Christopher Bone, an assistant geography professor with the University of Oregon, said he and another professor recently developed an online textbook using Top Hat when he couldn't find an existing digital textbook suited to a course he wanted to be "fun, interactive and conversational," with links to online maps and data. Top Hat was "the first and only [company] that provided that opportunity."

Mr. Bone called his co-authored textbook – which costs $69, half what students would typically pay – "a real game-changer" that has driven up engagement and has been used by lecturers at other U.S. schools. But he added, "I'm not sure yet if this model will replace the conventional textbook. I still feel there is a place for [it]."

Top Hat is targeting a market already in trouble. Last month, Pearson cut its profit forecast and dividend and predicted years of poor results from its U.S. college textbook business.

To Mr. Silagadze and his backers, the incumbents only have themselves to blame. Textbook publishers have offered digital versions of their materials with limited success. They overcharge for textbooks, which are regularly and often needlessly updated, limiting resale potential.
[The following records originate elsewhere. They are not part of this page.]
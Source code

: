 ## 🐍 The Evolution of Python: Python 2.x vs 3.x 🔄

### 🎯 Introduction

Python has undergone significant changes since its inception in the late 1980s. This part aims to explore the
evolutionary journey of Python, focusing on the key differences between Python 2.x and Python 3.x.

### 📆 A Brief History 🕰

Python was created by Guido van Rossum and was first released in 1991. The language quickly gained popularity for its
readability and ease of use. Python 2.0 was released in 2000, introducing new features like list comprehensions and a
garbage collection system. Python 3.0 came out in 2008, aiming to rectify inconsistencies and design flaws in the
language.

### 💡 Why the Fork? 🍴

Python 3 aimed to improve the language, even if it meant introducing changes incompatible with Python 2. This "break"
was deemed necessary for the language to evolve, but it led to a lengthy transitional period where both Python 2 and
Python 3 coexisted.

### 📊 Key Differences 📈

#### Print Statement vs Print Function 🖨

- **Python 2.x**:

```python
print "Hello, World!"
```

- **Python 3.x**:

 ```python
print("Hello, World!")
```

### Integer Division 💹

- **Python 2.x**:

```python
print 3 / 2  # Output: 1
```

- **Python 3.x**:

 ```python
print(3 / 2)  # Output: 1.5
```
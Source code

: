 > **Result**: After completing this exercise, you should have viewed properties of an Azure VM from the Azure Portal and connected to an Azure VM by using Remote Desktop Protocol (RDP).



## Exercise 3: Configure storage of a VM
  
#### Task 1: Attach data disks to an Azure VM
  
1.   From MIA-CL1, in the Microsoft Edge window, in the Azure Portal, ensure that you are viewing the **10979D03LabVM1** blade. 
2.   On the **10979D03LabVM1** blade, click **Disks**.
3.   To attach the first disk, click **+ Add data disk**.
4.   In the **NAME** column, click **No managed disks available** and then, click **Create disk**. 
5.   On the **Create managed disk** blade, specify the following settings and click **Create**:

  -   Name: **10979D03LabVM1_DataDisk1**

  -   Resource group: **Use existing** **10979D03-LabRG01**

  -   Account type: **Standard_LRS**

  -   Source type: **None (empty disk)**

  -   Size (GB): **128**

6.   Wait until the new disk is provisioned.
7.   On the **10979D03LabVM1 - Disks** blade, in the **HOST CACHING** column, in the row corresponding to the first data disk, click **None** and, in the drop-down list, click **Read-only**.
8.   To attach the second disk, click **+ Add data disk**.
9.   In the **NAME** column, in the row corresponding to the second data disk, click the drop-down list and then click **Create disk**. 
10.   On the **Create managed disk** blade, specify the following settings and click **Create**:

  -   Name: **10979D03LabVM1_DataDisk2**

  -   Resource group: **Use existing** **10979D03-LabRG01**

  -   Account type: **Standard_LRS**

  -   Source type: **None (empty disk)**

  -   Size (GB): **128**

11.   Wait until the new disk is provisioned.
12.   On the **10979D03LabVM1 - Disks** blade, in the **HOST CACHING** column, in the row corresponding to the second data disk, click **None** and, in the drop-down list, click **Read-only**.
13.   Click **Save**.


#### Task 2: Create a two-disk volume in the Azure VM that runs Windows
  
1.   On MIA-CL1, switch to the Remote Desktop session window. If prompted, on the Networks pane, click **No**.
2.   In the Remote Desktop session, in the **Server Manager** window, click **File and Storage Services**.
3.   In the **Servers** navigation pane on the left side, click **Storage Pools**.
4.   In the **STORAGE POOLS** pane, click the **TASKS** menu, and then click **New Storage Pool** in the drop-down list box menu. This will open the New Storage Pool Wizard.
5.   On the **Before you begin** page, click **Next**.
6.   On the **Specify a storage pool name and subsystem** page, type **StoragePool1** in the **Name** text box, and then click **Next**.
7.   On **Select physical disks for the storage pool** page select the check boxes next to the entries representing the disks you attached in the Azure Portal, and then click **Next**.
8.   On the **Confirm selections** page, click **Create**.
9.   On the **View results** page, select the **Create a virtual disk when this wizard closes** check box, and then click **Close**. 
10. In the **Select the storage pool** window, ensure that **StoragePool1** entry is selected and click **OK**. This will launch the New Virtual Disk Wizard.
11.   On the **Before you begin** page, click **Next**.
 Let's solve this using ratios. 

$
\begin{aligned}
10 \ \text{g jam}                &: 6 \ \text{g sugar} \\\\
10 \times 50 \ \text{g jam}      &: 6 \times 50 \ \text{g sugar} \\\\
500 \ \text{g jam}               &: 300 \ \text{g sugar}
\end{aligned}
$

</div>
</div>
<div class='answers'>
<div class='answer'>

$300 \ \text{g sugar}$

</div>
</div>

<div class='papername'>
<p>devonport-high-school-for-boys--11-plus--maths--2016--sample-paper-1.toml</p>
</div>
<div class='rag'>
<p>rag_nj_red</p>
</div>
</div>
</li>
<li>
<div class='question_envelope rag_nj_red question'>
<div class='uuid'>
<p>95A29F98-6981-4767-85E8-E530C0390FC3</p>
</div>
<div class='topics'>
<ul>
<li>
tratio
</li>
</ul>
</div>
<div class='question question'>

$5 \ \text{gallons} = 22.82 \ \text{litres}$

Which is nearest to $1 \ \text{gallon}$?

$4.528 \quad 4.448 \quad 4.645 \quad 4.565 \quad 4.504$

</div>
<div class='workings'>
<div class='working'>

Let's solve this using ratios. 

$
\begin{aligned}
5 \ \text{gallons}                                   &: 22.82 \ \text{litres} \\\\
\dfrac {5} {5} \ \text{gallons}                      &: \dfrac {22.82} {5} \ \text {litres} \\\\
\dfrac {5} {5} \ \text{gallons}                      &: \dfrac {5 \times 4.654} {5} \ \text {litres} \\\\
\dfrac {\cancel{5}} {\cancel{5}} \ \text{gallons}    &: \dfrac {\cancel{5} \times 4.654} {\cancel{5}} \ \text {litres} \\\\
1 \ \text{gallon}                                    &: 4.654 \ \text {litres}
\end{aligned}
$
And prices have been climbing: the U.S. National Association of College Stores says textbook prices rose from an average of $52 in 2007 to $82 in 2014. "The high prices and lack of innovation are the result of a market structure which has become highly concentrated," Union Square partner Albert Wenger said in a blog post Wednesday.

Top Hat has doubled in size each of the past five years and says more than two million students at 75 per cent of the top 1,000 North American schools use its software.

Mr. Silagadze said Top Hat will use the financing proceeds to hire 100 people this year – it has 200 now – including 40 sales people. "We'll move as quickly as possible," he said. "Success is assured unless we screw it up."